LED pulse with NE555

The NE555 timer is quite cheap and using it is quite different than the usual micro-controllers. Pulsing a LED is a good way to begin with.

LED pulse with NE555

I'm want to create a LED pulse with a simple circuit.
I choose to use a NE555. I found a lot of schematics on the Internet, but often without any explanation, and I don't like to create a cricuit without understanding it.

The NE555 is a very cheap, popular and useful precision timing device that can act as either a simple timer to generate single pulses or long time delays or as an oscillator.
It works at 9V.

Most of the time, to blink a LED, the NE555 is operated as an astable multivibrator with two resistors, one capacitor and one NPN. The timing is adjusted by changing the value of the resistors and the capacitor.

As I want to pulse a LED, I found on Instrucables another circuit, quite simple but without any explanation.

NE555-circuit

I was expecting to see the load driven by the NPN on the collector side, but if the load is between VCC and the NPN collector, the NPN will be in saturation mode, and the LED will not pusle.

This circuit is quite different than any other schematics that I found, as the pin 2 is directly linked to the pin 6.
Moreover, the output is followed by a RC filter.

NE555 highlights

To understand the behavior of this circuit, it's interesting to look at the simplified schematics of the NE555.
NE555 simplified schematics

And look at the following pins (with CONT at 2/3 VCC):

  • THRES / pin 2 (input): Start of timing input.

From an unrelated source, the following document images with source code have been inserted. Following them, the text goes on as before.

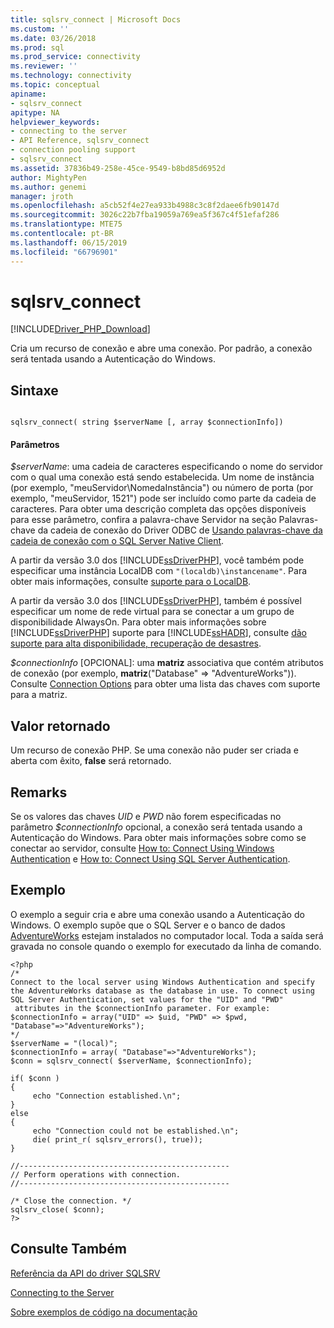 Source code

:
 ```yaml
---
title: sqlsrv_connect | Microsoft Docs
ms.custom: ''
ms.date: 03/26/2018
ms.prod: sql
ms.prod_service: connectivity
ms.reviewer: ''
ms.technology: connectivity
ms.topic: conceptual
apiname:
- sqlsrv_connect
apitype: NA
helpviewer_keywords:
- connecting to the server
- API Reference, sqlsrv_connect
- connection pooling support
- sqlsrv_connect
ms.assetid: 37836b49-258e-45ce-9549-b8bd85d6952d
author: MightyPen
ms.author: genemi
manager: jroth
ms.openlocfilehash: a5cb52f4e27ea933b4988c3c8f2daee6fb90147d
ms.sourcegitcommit: 3026c22b7fba19059a769ea5f367c4f51efaf286
ms.translationtype: MTE75
ms.contentlocale: pt-BR
ms.lasthandoff: 06/15/2019
ms.locfileid: "66796901"
---
```

# <a name="sqlsrvconnect"></a>sqlsrv_connect
[!INCLUDE[Driver_PHP_Download](../../includes/driver_php_download.md)]

Cria um recurso de conexão e abre uma conexão. Por padrão, a conexão será tentada usando a Autenticação do Windows.  
  
## <a name="syntax"></a>Sintaxe  
  
```  
  
sqlsrv_connect( string $serverName [, array $connectionInfo])  
```  
  
#### <a name="parameters"></a>Parâmetros  
*$serverName*: uma cadeia de caracteres especificando o nome do servidor com o qual uma conexão está sendo estabelecida. Um nome de instância (por exemplo, "meuServidor\NomedaInstância") ou número de porta (por exemplo, "meuServidor, 1521") pode ser incluído como parte da cadeia de caracteres. Para obter uma descrição completa das opções disponíveis para esse parâmetro, confira a palavra-chave Servidor na seção Palavras-chave da cadeia de conexão do Driver ODBC de [Usando palavras-chave da cadeia de conexão com o SQL Server Native Client](../../relational-databases/native-client/applications/using-connection-string-keywords-with-sql-server-native-client.md).  
  
A partir da versão 3.0 dos [!INCLUDE[ssDriverPHP](../../includes/ssdriverphp_md.md)], você também pode especificar uma instância LocalDB com `"(localdb)\instancename"`. Para obter mais informações, consulte [suporte para o LocalDB](../../connect/php/php-driver-for-sql-server-support-for-localdb.md).  
  
A partir da versão 3.0 dos [!INCLUDE[ssDriverPHP](../../includes/ssdriverphp_md.md)], também é possível especificar um nome de rede virtual para se conectar a um grupo de disponibilidade AlwaysOn. Para obter mais informações sobre [!INCLUDE[ssDriverPHP](../../includes/ssdriverphp_md.md)] suporte para [!INCLUDE[ssHADR](../../includes/sshadr_md.md)], consulte [dão suporte para alta disponibilidade, recuperação de desastres](../../connect/php/php-driver-for-sql-server-support-for-high-availability-disaster-recovery.md).  
  
*$connectionInfo* [OPCIONAL]: uma **matriz** associativa que contém atributos de conexão (por exemplo, **matriz**("Database" => "AdventureWorks")). Consulte [Connection Options](../../connect/php/connection-options.md) para obter uma lista das chaves com suporte para a matriz.  
  
## <a name="return-value"></a>Valor retornado  
Um recurso de conexão PHP. Se uma conexão não puder ser criada e aberta com êxito, **false** será retornado.  
  
## <a name="remarks"></a>Remarks  
Se os valores das chaves *UID* e *PWD* não forem especificadas no parâmetro *$connectionInfo* opcional, a conexão será tentada usando a Autenticação do Windows. Para obter mais informações sobre como se conectar ao servidor, consulte [How to: Connect Using Windows Authentication](../../connect/php/how-to-connect-using-windows-authentication.md) e [How to: Connect Using SQL Server Authentication](../../connect/php/how-to-connect-using-sql-server-authentication.md).  
  
## <a name="example"></a>Exemplo  
O exemplo a seguir cria e abre uma conexão usando a Autenticação do Windows. O exemplo supõe que o SQL Server e o banco de dados [AdventureWorks](https://www.codeplex.com/SqlServerSamples) estejam instalados no computador local. Toda a saída será gravada no console quando o exemplo for executado da linha de comando.  
  
```  
<?php  
/*  
Connect to the local server using Windows Authentication and specify  
the AdventureWorks database as the database in use. To connect using  
SQL Server Authentication, set values for the "UID" and "PWD"  
 attributes in the $connectionInfo parameter. For example:  
$connectionInfo = array("UID" => $uid, "PWD" => $pwd, "Database"=>"AdventureWorks");  
*/  
$serverName = "(local)";  
$connectionInfo = array( "Database"=>"AdventureWorks");  
$conn = sqlsrv_connect( $serverName, $connectionInfo);  
  
if( $conn )  
{  
     echo "Connection established.\n";  
}  
else  
{  
     echo "Connection could not be established.\n";  
     die( print_r( sqlsrv_errors(), true));  
}  
  
//-----------------------------------------------  
// Perform operations with connection.  
//-----------------------------------------------  
  
/* Close the connection. */  
sqlsrv_close( $conn);  
?>  
```  
  
## <a name="see-also"></a>Consulte Também  
[Referência da API do driver SQLSRV](../../connect/php/sqlsrv-driver-api-reference.md)

[Connecting to the Server](../../connect/php/connecting-to-the-server.md)

[Sobre exemplos de código na documentação](../../connect/php/about-code-examples-in-the-documentation.md)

TRIG < 1/2 CONT sets output high and discharge open
  • TRIG / pin 6 (input): End of timing input. THRES > CONT sets output low and discharge low
  • OUT / pin 3 (output): High current timer output signal

RC Filter

And a quick reminder on RC filters.

Series circuit (as used in the LED pulse circuit):
RC_Series_Filter

Capacitor voltage (Vc) when Vin is set:
Series_RC_capacitor_voltage

With

τ = RC

NPN in active mode

On the following schematics, we have:

UR + UC = VCC
iR = iC + ib

When UC increases, iC decreases, and when the capacitor is fully charged, iB is almost equal to iR.

rc-filter-with-npn

To be able to manage the current flow through the LED, the NPN in used in active mode.

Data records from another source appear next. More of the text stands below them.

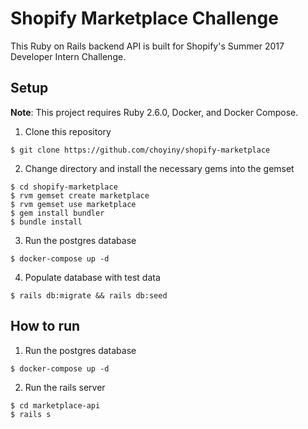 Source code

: # Shopify Marketplace Challenge
This Ruby on Rails backend API is built for Shopify's Summer 2017 Developer Intern Challenge.

## Setup
**Note**: This project requires Ruby 2.6.0, Docker, and Docker Compose.

1. Clone this repository
```
$ git clone https://github.com/choyiny/shopify-marketplace
```
2. Change directory and install the necessary gems into the gemset
```
$ cd shopify-marketplace
$ rvm gemset create marketplace
$ rvm gemset use marketplace
$ gem install bundler
$ bundle install
```
3. Run the postgres database
```
$ docker-compose up -d
```
4. Populate database with test data
```
$ rails db:migrate && rails db:seed
```
## How to run
1. Run the postgres database
```
$ docker-compose up -d
```
2. Run the rails server
```
$ cd marketplace-api
$ rails s
```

That's why the LED and the resistor are placed after the emitter, and the collector is directly linked to VCC.

Therefore:

VC > VB > VE

In active mode:

iC = βiB
iC = αiE
α = β / (β + 1)
and β is at least 35 for the 2N2222

I want around 16mA in my LED at peak.

iC = βiB with β = 35
iB = 16 * 10-3 / 35 ≈ 0.5mA
So R = VR / iR
R = (2/3 * VCC) / iR = (2/3 * 9) / (0.5 * 10-3) = 12kΩ

With τ = RC, and I want τ = 1s
So C = 1 / R = 83µF

After the maths, I played with a real circuit and decided to use

R = 10kΩ
C = 100µF

Combining the three circuits

So:

  • When the pin 2 is below 1/3 Vcc, pin 3 will be set at HIGH.
  • The capacitor will charge at 2/3 Vcc in approximately τ seconds
  • The pin 6 will be above 2/3 Vcc and set pin 3 at LOW
  • The capacitor voltage will slowly go aroung 1/3 Vcc and the loop begins !

Remark: Output will never be higher than 2/3 Vcc, and lower than 1/3 Vcc (except at the power-up). The resistor and the capacitor will define the time needed to goes up to 2/3 Vcc and down to 1/3 Vcc.

The current flowing to the base is limited by the resistor.
The current flowing into the LED is limited by another resistor.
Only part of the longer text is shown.